How to complete this task:
From the records below, take each line where the string "Dissertação" shows up and copy it.
--- Data section Enclosed Below ---
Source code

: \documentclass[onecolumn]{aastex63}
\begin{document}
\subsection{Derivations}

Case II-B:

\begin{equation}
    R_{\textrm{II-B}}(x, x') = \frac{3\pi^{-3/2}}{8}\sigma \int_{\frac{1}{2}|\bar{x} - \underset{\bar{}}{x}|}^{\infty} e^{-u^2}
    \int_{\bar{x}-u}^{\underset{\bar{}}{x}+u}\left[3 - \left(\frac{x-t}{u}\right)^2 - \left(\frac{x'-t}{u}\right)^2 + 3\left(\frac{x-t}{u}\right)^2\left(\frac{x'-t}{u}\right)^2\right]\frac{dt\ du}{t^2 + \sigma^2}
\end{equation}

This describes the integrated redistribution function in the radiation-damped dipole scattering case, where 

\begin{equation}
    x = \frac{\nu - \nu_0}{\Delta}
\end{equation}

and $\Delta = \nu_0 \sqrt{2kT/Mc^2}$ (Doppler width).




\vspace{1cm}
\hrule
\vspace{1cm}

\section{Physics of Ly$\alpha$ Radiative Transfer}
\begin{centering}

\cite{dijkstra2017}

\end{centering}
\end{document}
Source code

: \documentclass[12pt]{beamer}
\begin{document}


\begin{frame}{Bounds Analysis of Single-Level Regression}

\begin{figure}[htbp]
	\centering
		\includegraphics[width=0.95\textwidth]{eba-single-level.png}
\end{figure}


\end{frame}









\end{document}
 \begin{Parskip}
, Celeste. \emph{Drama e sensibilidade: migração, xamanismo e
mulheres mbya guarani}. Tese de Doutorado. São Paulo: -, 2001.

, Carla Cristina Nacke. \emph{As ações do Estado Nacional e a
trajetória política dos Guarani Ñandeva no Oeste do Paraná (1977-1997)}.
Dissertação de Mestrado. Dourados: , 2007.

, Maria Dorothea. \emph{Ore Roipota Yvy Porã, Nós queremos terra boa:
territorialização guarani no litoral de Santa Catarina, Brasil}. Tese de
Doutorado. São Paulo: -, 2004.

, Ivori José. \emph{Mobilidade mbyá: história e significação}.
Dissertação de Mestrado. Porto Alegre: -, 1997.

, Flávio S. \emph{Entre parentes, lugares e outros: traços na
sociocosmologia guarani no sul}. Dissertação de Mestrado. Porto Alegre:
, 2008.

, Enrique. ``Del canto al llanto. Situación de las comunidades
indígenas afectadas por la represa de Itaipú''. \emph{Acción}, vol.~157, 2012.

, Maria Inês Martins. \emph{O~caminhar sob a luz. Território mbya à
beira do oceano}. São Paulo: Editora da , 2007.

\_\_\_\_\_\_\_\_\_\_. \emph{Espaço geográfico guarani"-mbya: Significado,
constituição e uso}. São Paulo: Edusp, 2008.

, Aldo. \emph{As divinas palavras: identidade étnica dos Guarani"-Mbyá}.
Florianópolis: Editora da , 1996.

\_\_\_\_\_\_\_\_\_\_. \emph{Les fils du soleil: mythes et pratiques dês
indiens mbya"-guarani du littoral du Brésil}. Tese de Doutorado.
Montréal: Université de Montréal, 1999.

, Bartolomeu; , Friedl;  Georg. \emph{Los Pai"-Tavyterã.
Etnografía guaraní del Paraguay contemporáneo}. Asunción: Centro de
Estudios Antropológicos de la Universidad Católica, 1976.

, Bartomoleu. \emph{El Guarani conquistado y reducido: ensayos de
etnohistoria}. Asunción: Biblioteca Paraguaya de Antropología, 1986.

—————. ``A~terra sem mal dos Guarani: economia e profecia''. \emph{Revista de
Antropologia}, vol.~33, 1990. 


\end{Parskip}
--- End of Enclosed Data section ---
Answer area:
Dissertação de Mestrado. Dourados: , 2007.
Dissertação de Mestrado. Porto Alegre: -, 1997.
sociocosmologia guarani no sul}. Dissertação de Mestrado. Porto Alegre:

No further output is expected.